Metropolitan News-Enterprise

 

Wednesday, July 11, 2007

 

Page 7

 

IN MY OPINION (Column)

Protecting Property Rights in California

 

By JON COUPAL

 

The Constitution of the State of California provides that “All people by nature are free and independent and have inalienable rights. Among these are enjoying and defending life and liberty, acquiring, possessing and protecting property . . . .” Property rights are a fundamental, core American value.

The Fifth Amendment to the U. S. Constitution, as well as Article I Section 19 of the California Constitution, prevents the government from taking private property for public use without the payment of just compensation. Unfortunately, the courts have slowly eroded these protections. A lot of damage has been inflicted on this constitutional principle by the virtual elimination of the “public use” requirement. Historically, government could only take private property for “public uses” such as roads, parks, fire stations and other government occupied buildings.

Over time, the courts have changed the “public use” requirement into a “public purpose” requirement. The new “public purpose” requirement no longer required the government to use the property but simply to articulate some “public benefit” that will be achieved by taking the private property. This new “public benefit” test allows government to take property for any public benefit even if the property will not be used by government. Courts now allow the taking of private property in order to transfer that property to another private party so long as the government can state some public benefit, including the “benefit” of generating more tax dollars.

The elimination of the “public use” requirement struck a nerve of the American people when the U.S. Supreme Court ruled in the case of Kelo v City of New London,125 S. Ct. 2655 (2005). In the Kelo case, a family that had owned and occupied their house for over 100 years was forced out of their home so that the City of New London, Connecticut could implement an economic development plan that would result in greater tax revenues for the city. If homeowners with such deep roots in their property can be evicted and their home demolished simply to increase tax revenues, no citizen’s property rights are secure.

If there is any silver lining to the high court’s Kelo decision it was that the court acknowledged that states were free to provide more property rights protections than the minimum “floor” mandatedby the federal constitution

The resulting firestorm after Kelo led property rights advocates throughout America to propose changes in state law. More enlightened officials in several states acted quickly to ratify what most had presumed to be the law in the first place: That is, that government could only use the draconian power of eminent domain to take property for truly public uses.

Here in California, the Legislature — while nibbling at the edges — has failed to provide meaningful protection. Although State Senator Tom McClintock and Assemblywoman Mimi Walters have introduced proposed constitutional amendments to provide enhanced protections, these proposals have been stymied by pro-government legislators. Those who support the status quo are now backing Assembly Constitutional Amendment 8, by Hector De La Torre, which has cosmetic appeal, but provides no serious protection against the abuse of eminent domain to seize property.
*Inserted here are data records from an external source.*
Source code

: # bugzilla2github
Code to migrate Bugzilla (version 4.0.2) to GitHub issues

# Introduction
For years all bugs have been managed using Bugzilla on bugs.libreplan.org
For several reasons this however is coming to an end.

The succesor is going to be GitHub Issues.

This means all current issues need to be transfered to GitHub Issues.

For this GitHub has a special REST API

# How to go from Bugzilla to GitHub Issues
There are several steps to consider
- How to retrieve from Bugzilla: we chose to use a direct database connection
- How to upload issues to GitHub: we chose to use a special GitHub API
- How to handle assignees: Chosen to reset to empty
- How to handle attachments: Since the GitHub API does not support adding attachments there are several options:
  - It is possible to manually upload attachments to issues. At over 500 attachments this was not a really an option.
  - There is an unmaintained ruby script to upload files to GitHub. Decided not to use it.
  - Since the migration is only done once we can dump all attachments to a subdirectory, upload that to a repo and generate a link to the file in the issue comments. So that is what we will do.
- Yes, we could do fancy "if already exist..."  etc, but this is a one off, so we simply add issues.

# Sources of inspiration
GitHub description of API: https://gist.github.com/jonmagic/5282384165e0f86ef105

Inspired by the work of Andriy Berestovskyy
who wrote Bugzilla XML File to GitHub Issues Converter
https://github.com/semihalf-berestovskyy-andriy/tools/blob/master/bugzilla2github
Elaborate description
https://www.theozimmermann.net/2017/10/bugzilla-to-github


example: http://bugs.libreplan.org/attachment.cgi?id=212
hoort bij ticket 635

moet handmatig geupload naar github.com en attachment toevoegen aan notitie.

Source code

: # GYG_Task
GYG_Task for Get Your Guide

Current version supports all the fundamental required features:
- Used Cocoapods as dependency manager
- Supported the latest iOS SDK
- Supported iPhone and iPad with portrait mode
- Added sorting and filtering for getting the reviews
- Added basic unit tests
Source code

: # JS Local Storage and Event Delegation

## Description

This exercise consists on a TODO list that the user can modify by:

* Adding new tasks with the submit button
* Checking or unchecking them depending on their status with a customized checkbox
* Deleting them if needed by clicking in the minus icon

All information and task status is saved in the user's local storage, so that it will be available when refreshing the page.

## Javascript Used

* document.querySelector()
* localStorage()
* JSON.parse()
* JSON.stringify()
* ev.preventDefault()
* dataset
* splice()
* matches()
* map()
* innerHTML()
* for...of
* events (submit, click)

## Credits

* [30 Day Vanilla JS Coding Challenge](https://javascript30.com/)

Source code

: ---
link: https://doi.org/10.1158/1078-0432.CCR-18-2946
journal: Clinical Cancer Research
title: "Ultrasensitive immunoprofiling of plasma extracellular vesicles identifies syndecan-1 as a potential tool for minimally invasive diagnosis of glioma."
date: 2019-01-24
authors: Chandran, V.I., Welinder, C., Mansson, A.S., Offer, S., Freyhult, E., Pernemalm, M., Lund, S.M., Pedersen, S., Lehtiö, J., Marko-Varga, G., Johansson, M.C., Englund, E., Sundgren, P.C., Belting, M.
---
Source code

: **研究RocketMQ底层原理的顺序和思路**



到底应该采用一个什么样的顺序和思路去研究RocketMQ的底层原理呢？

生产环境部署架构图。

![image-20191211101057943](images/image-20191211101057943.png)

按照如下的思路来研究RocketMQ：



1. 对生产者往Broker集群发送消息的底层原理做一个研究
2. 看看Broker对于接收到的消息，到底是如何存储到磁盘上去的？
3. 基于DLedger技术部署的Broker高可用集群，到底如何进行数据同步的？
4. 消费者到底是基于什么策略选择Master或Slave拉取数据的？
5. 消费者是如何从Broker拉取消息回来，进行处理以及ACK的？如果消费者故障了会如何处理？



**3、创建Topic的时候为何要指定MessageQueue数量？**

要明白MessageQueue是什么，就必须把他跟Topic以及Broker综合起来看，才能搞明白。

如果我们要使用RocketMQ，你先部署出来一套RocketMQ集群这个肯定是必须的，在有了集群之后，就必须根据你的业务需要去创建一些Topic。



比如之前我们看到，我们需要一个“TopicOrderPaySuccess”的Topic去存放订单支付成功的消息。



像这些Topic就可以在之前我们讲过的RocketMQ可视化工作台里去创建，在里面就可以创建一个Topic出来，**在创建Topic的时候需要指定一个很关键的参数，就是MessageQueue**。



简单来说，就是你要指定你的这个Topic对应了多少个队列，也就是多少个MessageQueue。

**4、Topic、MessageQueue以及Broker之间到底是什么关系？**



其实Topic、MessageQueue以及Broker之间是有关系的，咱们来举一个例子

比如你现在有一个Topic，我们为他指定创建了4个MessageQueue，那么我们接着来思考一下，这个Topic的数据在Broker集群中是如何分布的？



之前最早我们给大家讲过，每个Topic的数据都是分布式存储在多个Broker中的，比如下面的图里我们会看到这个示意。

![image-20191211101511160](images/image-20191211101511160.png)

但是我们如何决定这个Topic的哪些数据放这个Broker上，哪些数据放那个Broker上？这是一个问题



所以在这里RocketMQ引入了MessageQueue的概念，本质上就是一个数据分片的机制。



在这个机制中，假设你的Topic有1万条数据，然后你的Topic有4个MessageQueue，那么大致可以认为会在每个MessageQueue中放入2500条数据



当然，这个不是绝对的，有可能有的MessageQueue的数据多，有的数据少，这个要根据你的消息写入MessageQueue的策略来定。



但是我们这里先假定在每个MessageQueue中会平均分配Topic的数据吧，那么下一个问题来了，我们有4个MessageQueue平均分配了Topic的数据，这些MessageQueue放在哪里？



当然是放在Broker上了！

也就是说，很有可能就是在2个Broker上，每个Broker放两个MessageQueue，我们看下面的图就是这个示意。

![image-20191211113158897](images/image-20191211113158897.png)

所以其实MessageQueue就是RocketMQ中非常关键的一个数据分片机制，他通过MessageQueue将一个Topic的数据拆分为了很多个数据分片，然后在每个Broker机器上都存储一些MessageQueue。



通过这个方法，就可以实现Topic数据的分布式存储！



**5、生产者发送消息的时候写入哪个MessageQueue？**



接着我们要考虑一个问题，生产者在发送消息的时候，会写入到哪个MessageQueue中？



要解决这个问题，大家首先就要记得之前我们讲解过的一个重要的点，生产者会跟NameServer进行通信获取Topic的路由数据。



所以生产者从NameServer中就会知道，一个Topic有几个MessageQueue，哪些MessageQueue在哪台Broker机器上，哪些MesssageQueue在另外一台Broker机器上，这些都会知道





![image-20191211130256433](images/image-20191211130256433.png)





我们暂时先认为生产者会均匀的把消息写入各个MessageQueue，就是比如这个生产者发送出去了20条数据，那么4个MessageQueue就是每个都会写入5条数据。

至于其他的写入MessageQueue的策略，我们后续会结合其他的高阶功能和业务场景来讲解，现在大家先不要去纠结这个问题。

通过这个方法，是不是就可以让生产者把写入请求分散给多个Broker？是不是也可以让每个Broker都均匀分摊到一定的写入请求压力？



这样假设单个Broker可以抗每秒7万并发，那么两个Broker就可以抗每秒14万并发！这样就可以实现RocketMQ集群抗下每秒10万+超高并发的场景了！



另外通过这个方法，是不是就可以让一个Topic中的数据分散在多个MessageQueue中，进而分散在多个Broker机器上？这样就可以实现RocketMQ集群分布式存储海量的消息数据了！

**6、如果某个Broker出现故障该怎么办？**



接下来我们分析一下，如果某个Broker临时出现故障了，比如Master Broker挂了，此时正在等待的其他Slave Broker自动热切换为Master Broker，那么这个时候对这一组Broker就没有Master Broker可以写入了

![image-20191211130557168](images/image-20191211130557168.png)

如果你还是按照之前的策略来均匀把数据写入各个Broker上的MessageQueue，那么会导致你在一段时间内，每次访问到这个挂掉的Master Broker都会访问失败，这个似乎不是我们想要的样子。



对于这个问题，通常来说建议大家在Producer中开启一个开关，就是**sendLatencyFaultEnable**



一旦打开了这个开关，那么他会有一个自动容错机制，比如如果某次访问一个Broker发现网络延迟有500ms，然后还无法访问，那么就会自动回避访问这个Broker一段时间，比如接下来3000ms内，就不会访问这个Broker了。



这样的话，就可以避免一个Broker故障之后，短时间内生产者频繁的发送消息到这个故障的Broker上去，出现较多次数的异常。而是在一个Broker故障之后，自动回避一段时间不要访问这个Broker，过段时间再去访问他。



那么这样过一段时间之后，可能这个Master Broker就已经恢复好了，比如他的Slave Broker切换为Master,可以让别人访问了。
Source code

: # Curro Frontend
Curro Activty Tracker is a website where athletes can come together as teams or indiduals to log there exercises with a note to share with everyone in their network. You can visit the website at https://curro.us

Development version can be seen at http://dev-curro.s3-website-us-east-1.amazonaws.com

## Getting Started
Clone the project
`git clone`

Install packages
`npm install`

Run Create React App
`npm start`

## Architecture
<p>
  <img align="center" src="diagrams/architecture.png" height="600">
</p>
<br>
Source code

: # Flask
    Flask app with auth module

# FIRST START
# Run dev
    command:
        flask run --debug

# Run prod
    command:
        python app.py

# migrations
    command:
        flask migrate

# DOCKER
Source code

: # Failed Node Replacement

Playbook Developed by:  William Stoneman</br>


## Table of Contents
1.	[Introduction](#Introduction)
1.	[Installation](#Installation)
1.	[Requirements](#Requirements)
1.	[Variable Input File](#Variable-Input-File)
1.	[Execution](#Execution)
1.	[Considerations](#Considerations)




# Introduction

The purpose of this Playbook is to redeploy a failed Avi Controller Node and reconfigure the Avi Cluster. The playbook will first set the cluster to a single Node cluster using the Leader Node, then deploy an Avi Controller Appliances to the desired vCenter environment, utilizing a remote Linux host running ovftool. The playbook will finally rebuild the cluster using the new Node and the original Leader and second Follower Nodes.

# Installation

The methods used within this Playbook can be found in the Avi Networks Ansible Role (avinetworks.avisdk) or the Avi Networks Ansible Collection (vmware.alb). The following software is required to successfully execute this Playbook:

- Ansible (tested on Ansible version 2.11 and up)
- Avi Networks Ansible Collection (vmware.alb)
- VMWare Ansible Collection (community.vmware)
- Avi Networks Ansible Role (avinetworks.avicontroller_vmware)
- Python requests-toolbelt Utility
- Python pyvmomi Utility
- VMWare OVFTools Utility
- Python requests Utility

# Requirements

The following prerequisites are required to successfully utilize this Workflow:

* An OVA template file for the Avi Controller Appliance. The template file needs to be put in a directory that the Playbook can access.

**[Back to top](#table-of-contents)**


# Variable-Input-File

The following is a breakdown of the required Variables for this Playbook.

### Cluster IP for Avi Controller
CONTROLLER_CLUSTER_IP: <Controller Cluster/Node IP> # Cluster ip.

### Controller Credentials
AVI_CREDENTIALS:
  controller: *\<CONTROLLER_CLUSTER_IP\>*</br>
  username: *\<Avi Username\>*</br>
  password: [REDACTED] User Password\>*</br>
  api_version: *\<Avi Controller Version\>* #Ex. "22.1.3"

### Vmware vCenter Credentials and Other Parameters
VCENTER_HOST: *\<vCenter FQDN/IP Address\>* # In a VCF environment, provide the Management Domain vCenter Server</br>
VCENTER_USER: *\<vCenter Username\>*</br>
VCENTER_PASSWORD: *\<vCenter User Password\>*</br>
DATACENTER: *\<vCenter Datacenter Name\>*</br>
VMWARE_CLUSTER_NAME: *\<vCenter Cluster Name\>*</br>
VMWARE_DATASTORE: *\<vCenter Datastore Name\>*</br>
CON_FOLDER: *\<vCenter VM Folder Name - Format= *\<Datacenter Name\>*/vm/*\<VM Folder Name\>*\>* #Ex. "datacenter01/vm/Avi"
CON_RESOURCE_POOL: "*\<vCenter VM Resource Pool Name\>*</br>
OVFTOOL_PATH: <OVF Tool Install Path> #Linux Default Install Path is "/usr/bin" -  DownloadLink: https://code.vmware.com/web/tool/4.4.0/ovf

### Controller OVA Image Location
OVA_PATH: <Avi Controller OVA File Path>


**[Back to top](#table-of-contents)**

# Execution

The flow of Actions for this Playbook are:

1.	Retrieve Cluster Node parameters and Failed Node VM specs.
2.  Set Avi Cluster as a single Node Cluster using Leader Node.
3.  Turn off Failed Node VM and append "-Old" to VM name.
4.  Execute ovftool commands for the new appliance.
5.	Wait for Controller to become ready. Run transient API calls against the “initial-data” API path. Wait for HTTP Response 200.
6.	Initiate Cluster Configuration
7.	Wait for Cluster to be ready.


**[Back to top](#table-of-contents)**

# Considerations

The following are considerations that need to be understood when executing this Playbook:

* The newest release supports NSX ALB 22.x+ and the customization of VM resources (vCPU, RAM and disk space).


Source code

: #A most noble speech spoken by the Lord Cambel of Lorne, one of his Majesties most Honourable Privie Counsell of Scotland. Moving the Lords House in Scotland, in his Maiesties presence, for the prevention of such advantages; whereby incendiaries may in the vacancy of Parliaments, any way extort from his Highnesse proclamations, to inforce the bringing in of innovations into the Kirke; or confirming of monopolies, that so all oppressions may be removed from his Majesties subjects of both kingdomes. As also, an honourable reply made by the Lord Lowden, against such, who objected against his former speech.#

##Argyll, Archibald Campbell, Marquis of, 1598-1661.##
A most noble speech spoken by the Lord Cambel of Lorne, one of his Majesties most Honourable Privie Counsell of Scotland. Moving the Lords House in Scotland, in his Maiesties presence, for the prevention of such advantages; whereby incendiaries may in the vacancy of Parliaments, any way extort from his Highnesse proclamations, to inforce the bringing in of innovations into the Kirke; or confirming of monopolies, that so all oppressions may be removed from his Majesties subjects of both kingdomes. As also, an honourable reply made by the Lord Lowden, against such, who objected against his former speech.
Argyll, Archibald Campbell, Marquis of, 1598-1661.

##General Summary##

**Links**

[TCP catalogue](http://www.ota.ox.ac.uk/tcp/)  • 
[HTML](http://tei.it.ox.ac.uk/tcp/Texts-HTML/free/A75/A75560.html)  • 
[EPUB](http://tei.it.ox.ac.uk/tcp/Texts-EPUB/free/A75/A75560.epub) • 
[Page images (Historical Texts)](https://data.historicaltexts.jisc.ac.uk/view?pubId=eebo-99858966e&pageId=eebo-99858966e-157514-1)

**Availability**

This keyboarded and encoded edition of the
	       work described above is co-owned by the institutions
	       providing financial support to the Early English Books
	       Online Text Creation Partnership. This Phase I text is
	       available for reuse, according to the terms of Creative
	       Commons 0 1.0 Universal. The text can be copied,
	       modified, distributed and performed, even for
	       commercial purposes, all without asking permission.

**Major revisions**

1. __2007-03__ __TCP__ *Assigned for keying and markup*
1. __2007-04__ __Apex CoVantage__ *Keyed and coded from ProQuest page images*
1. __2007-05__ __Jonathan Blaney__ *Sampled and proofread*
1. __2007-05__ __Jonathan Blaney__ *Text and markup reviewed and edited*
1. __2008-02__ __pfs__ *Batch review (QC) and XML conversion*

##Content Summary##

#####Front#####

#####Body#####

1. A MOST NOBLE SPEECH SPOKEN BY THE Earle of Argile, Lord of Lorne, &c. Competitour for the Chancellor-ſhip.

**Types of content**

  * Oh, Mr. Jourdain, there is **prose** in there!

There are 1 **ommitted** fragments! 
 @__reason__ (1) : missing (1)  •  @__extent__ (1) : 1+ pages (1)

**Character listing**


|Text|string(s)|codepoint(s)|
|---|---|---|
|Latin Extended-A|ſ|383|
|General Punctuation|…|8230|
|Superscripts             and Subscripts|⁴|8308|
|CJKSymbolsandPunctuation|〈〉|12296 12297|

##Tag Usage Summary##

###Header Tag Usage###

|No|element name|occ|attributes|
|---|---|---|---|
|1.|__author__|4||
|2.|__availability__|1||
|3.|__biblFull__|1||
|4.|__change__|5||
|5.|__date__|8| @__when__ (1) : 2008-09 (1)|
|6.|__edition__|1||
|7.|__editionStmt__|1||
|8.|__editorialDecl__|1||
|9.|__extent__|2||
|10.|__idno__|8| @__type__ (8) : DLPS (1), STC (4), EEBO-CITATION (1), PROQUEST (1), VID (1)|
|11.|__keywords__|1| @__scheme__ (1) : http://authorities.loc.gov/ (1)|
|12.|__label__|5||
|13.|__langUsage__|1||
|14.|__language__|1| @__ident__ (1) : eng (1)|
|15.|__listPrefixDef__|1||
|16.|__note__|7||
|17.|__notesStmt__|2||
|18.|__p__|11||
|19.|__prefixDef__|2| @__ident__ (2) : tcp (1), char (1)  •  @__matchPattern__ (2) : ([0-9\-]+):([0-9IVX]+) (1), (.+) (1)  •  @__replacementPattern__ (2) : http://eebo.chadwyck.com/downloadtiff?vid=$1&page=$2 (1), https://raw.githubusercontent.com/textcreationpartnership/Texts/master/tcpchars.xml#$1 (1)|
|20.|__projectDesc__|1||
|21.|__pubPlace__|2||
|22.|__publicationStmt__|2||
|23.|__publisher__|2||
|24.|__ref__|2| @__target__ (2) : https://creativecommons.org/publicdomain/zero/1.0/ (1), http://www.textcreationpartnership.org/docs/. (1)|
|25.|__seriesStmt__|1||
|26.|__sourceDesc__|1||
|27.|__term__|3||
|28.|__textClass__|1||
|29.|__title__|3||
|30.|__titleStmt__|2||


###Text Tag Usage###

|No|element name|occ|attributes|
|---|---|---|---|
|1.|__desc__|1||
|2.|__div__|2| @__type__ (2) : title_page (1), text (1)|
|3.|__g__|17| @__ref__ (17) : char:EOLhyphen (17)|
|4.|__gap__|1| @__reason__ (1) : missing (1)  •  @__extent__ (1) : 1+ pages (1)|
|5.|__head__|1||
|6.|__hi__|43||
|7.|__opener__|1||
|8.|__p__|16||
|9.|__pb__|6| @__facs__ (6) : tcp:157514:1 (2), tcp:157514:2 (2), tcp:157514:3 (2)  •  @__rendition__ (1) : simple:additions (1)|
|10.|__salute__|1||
Sacramento Bee columnist Dan Walters described ACA 8 as “very limited and unfair” while the Orange County register called it “‘Reform’ that’s worse than doing nothing.”

During the last election cycle, a variety of property rights advocates put Proposition 90 on the ballot. While Prop 90 would have prevented “Kelo takings,” meaning that property could not be seized for the purpose of private use by someone else, it also delved into the area of “regulatory” takings. Regulatory takings are government action — short of actually acquiring title to the property — which significantly reduce the value of property. It is a complex area of the law and Prop 90‘s opponents were able to convince the voting public that Prop 90 went too far.

Despite a huge funding advantage and a well executed campaign, opponents of Prop 90 barely squeaked out a victory in November of 2006. Subsequent polling suggests that Californians still want some protection against government from abusing their property rights. In other words, the issue is far from dead.

A coalition of groups concerned with property rights came together shortly after Prop 90’s defeat including the California Farm Bureau Federation, Howard Jarvis Taxpayers Association and The California Alliance to Protect Private Property Rights. The goal was to draft a property rights amendment to the California Constitution but to avoid some of the pitfalls encountered by other efforts. The California Property Owners & Farmland Protection Act (CPOFPA) reasserts our rights as citizens — protecting current and future property owners from unjust property seizures by local government under the auspices of a “public good.”

Key provisions of the Act provide that:

Private property cannot be taken under eminent domain for private use, no exceptions (i.e., to build a retail mall, auto mall or industrial park).

Property can only be taken by eminent domain for public use (i.e., freeway construction, parks, schools).

Property cannot be taken and used for the same purposes (i.e.,

residential housing property cannot be used for government housing).

Government cannot determine the price at which property owners sell or lease their property. Implementation of this provision will be executed via “permanent vacancy decontrol” in areas where rent regulation/rent stabilization measures are currently enacted.

Family farms and open space are protected from seizures by local government to use the land and natural resources for other purposes (such as housing developments).

(The writer is an attorney and president of the Howard Jarvis Taxpayers Association.)